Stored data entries
------------------------------------------------

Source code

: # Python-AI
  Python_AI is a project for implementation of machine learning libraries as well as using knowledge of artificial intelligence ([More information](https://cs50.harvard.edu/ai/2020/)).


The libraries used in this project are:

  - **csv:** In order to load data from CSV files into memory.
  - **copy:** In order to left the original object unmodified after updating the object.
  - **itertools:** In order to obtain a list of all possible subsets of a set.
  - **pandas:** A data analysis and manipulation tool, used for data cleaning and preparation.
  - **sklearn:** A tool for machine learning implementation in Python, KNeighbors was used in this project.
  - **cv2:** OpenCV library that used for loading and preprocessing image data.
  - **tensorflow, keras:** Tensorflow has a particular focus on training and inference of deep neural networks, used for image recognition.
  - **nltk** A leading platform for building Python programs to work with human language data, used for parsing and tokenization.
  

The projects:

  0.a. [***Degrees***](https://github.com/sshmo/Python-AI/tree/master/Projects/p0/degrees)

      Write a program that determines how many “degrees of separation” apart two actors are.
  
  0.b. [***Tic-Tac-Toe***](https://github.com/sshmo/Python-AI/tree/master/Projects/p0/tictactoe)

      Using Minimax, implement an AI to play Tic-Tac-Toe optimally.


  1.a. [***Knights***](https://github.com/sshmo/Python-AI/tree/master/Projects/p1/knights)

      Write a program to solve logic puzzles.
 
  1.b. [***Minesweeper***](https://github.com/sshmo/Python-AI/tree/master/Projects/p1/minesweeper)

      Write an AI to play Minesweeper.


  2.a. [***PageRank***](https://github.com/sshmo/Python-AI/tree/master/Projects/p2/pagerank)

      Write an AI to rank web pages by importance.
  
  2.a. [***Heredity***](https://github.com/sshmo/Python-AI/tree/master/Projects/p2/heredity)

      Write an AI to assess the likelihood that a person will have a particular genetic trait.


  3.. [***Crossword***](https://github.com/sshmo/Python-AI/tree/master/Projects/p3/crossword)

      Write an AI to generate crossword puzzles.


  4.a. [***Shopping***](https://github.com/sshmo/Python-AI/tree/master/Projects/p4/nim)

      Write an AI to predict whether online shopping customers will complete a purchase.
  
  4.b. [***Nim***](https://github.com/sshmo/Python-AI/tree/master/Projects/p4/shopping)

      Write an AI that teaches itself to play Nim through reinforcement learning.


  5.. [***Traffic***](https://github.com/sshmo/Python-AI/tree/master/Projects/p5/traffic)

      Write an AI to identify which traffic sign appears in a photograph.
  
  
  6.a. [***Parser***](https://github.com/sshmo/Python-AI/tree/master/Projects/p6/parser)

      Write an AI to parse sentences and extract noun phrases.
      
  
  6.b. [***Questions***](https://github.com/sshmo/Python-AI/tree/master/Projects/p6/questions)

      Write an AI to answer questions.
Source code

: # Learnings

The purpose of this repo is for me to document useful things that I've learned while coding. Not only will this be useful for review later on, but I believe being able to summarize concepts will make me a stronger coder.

------------------------------------------------

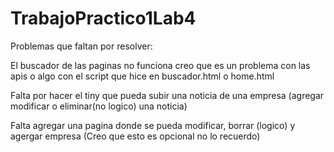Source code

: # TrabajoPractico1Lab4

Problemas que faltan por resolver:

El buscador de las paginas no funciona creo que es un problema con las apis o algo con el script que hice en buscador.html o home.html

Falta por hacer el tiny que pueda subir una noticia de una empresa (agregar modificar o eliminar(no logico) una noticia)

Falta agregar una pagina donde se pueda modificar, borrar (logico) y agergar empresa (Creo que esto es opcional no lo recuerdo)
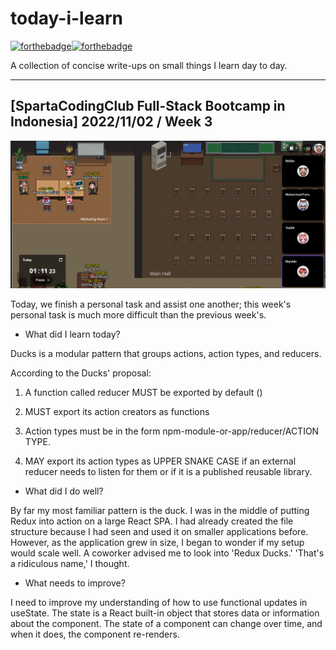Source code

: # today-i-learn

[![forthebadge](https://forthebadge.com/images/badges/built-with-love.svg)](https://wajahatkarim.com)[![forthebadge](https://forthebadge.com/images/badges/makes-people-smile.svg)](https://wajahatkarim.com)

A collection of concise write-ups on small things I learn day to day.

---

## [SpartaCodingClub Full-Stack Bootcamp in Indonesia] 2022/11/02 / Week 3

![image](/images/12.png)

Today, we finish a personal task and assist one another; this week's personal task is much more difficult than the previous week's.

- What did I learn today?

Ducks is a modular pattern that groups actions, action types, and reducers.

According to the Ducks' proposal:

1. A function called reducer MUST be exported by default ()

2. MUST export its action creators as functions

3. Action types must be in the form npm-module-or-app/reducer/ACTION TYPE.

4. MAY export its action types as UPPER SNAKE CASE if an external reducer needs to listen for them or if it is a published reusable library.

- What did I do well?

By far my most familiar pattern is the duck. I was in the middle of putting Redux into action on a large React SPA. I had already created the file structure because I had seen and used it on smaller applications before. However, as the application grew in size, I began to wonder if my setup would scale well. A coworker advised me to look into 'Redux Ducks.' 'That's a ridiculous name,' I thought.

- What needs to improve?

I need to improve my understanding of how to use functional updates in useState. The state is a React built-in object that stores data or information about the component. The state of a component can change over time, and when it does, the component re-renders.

------------------------------------------------

- EXERCISE DESCRIPTION
Pull every line that holds the string "questions" out of the records.

- REPLY
  6.b. [***Questions***](https://github.com/sshmo/Python-AI/tree/master/Projects/p6/questions)
      Write an AI to answer questions.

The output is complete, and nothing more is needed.